Our weekly parent group was discussing the behavior of their teens. “Why do they say those terrible things?” one mom asked, plaintively.
“For that matter, why do they do them?” another replied. Her daughter had recently been cutting her arms again.
A third woman, whose daughter has been suspended numerous times this year for fighting, replied quietly, “Hurt people… hurt people.”
The conversation stopped. There were thoughtful nods of recognition: Hurt people… hurt people. When we’re hurt, we lash out in anger. We act impulsively. We inflict our wounds on others. Teenagers do the same thing, but often with less wisdom or reflection or self-restraint. Though we recognize that we ourselves sometimes take our frustration and anger out on others, we forget and are bewildered when others do this to us.
Hurt people… hurt people.
The phrase made it possible to shift gears, to see extremely difficult situations from a different perspective. It’s easier to have compassion when you grasp that someone else is hurting. It’s easier to want to help, to respond to the other person’s pain.

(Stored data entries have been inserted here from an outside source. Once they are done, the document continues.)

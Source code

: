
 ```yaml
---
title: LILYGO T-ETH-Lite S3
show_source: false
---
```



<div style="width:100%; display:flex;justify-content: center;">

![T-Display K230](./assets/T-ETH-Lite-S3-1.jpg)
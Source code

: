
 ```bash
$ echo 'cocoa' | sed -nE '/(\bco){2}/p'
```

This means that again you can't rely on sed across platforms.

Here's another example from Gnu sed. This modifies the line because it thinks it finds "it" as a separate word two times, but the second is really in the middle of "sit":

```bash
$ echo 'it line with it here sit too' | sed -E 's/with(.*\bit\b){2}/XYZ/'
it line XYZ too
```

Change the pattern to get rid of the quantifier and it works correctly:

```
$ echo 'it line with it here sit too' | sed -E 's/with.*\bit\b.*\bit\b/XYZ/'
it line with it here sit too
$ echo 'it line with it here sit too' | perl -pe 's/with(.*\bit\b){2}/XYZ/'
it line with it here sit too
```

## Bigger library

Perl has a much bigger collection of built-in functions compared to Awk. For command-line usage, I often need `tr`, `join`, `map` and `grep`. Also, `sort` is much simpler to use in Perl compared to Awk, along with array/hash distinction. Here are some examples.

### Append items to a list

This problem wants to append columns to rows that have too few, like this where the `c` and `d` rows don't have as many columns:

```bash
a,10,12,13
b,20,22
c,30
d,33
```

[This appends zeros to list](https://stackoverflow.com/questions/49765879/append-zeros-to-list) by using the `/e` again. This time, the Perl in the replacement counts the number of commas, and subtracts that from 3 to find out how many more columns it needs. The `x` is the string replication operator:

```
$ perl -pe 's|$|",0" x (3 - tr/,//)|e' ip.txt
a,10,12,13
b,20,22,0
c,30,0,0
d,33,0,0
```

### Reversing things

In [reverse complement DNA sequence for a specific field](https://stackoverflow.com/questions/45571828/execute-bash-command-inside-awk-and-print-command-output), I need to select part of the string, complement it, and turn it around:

Hurt people… hurt people. But not always: Jesus flipped it around. He set a different example, for He was hurt by us, and returned His peace in response to the pain we caused.
It’s as if He said, “Hurt people… need My love. And yours. Regardless of how they are acting.”
“He was pierced for our transgressions, he was crushed for our iniquities; the punishment that brought us peace was on him, and by his wounds we are healed” (Isaiah 53:5). Maybe it even stretches out into today. Maybe when we act like Him, and are compassionate like Him, by His wounds the wounds of other are healed, too.